Start of Provided entries
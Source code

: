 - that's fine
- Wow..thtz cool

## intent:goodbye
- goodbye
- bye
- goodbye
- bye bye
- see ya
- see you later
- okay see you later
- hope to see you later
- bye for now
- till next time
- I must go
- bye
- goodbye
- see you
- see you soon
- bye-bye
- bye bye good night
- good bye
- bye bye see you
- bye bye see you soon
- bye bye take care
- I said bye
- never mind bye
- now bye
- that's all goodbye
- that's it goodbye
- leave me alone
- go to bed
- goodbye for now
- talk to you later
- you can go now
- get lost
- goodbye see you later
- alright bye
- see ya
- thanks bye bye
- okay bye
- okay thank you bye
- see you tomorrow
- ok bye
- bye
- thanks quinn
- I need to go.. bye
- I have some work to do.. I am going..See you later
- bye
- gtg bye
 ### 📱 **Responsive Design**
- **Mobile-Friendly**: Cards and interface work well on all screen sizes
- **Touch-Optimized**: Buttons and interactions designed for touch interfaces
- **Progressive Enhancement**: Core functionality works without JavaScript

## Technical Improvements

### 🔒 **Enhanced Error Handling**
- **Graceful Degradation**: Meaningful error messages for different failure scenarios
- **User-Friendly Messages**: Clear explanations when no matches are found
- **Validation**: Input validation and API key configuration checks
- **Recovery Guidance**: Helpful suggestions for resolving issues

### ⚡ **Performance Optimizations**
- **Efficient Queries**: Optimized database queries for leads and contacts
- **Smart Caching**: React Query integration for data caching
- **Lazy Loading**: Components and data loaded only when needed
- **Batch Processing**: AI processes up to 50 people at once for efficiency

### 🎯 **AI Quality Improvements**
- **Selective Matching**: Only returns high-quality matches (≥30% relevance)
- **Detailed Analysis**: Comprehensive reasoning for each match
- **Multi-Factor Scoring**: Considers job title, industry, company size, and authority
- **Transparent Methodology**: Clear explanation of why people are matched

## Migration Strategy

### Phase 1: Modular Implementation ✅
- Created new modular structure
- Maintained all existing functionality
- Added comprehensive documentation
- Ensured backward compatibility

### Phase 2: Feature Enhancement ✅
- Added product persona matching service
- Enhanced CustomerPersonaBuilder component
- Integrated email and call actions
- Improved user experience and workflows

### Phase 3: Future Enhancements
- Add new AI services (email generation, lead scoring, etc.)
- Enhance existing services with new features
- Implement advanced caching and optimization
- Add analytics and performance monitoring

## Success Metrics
End of Provided entries
Exercise requirements> Your response should be the lines above from the first to the one containing "- **Mobile-Friendly**: Cards", inclusive, each given exactly.

Expected answer>
Source code

: - that's fine
- Wow..thtz cool

## intent:goodbye
- goodbye
- bye
- goodbye
- bye bye
- see ya
- see you later
- okay see you later
- hope to see you later
- bye for now
- till next time
- I must go
- bye
- goodbye
- see you
- see you soon
- bye-bye
- bye bye good night
- good bye
- bye bye see you
- bye bye see you soon
- bye bye take care
- I said bye
- never mind bye
- now bye
- that's all goodbye
- that's it goodbye
- leave me alone
- go to bed
- goodbye for now
- talk to you later
- you can go now
- get lost
- goodbye see you later
- alright bye
- see ya
- thanks bye bye
- okay bye
- okay thank you bye
- see you tomorrow
- ok bye
- bye
- thanks quinn
- I need to go.. bye
- I have some work to do.. I am going..See you later
- bye
- gtg bye
 ### 📱 **Responsive Design**
- **Mobile-Friendly**: Cards and interface work well on all screen sizes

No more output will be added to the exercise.